‘Like a bomb went off’: Fort Myers Beach woman 1 of many picking up pieces after her home, car were destroyed by Ian

A woman in Fort Myers Beach said her house is unlivable, her car was destroyed — and her medication was swept away when Hurricane Ian made landfall in Florida.

FT. MYERS BEACH, Fla. – A woman in Fort Myers Beach said her house is unlivable, her car was destroyed — and her medication was swept away when Hurricane Ian made landfall in Florida.

As of Monday, according to the Tampa Bay Times, at least 1,700 people in the state remained in emergency shelters due to the storm. It wasn’t clear exactly how many were without homes, but state officials were making plans for emergency housing.

The situation for Wendy McCarthy is serious. She said she’s been struggling with her health insurance to pay for replacement diabetes medication. She said the process has been slow when it comes to dealing with her homeowner’s insurance.

Her home is barely standing.

McCarthy said that when Hurricane Ian began to threaten Fort Myers Beach, she and her dog drove from her home and took refuge at a nearby hotel where she worked. The next morning when she worked up, she realized the hotel was badly damaged and her car was destroyed.

She said when she and her dog attempted to walk home, her city no longer looked like the city she grew up in.

“I saw the decimation of Fort Myers Beach and it was like a bomb went off,” McCarthy said.

She said that as she got closer to her home, a neighbor warned her.

“She says, ‘Don’t look.’ I Was like, ‘Nope. I’m ready.’ And she said, ‘No, we’re worried about you seeing the house,” McCarthy said.

The home was still there, but so badly damaged that it was on the verge of collapsing. Parts of the next door neighbor’s house crashed into her home.

She and her siblings grew up in the home and now it’s uninhabitable. Every stitch of clothing that was inside the house is now gone.

More than 340 miles away in Northeast Florida, Shauna Davis is trying to raise money through a GoFundMe account to help McCarthy overcome her struggles.

“I’ve never done a GoFundMe before. I’ve donated plenty. I feel good when I give my $5, $10 or $100 because when other people give together, it’s for the better. And so, I thought this was the right thing to do for her,” Davis said.

McCarthy’s sister Janet lives in Miami and can only do so much to help her. She said she even went as far as to try and pay for McCarthy’s medication, which out of pocket totals $3,000 a month.

The GoFundMe that was established to help McCarthy as of Tuesday night had raised over $6,500.
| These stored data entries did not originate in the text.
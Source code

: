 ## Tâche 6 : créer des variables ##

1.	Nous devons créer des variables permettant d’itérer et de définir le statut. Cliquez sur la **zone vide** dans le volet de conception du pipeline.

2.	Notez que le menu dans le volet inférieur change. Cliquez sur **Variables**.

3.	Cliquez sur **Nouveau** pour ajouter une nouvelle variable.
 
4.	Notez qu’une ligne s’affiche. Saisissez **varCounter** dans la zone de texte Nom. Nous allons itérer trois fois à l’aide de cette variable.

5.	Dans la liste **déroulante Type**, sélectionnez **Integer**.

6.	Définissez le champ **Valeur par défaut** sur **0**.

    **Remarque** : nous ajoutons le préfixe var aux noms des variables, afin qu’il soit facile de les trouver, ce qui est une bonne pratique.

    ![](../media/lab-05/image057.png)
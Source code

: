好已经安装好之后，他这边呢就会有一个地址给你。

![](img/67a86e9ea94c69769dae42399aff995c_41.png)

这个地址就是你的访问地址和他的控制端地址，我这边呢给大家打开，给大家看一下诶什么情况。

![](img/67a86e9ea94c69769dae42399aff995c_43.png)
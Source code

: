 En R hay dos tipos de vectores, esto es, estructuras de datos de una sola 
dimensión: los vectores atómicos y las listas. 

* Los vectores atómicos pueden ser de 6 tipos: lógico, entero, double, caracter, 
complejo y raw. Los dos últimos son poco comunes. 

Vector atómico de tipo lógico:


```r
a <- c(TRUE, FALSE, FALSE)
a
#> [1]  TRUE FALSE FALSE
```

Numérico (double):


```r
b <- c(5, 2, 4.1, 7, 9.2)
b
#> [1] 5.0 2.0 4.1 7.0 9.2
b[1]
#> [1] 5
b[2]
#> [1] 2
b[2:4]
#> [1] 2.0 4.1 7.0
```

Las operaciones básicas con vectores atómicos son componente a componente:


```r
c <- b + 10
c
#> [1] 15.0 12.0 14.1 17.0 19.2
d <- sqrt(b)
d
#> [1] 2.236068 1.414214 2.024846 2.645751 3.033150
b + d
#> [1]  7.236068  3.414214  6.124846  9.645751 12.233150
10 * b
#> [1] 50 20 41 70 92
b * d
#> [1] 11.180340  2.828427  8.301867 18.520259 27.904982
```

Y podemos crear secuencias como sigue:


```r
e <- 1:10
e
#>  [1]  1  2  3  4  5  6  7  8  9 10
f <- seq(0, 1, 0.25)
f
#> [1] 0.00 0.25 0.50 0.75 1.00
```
The number of storm-related deaths has risen to at least 80 in recent days, both because of the dangers posed by cleaning up and as search and rescue crews comb through the hardest-hit areas. Officials said that as of Monday, more than 2,350 people had been rescued throughout the state.

At least 71 people were killed in Florida, five in North Carolina, three in Cuba and one in Virginia since Ian made landfall on the Caribbean island on Sept. 27, a day before it reached Florida’s Gulf Coast. After churning northeastward into the Atlantic, the hurricane made another landfall in South Carolina before pushing into the mid-Atlantic states.

There have been deaths in vehicle wrecks, drownings and accidents. A man drowned after becoming trapped under a vehicle. Another got trapped trying to climb through a window. And a woman died when a gust of wind knocked her off her porch while she was smoking a cigarette as the storm approached, authorities said.

In hardest-hit Lee County, Florida, all 45 people killed by the hurricane were over age 50.

About 400,000 homes and businesses in Florida were still without power Tuesday.

The Associated Press contributed to this report.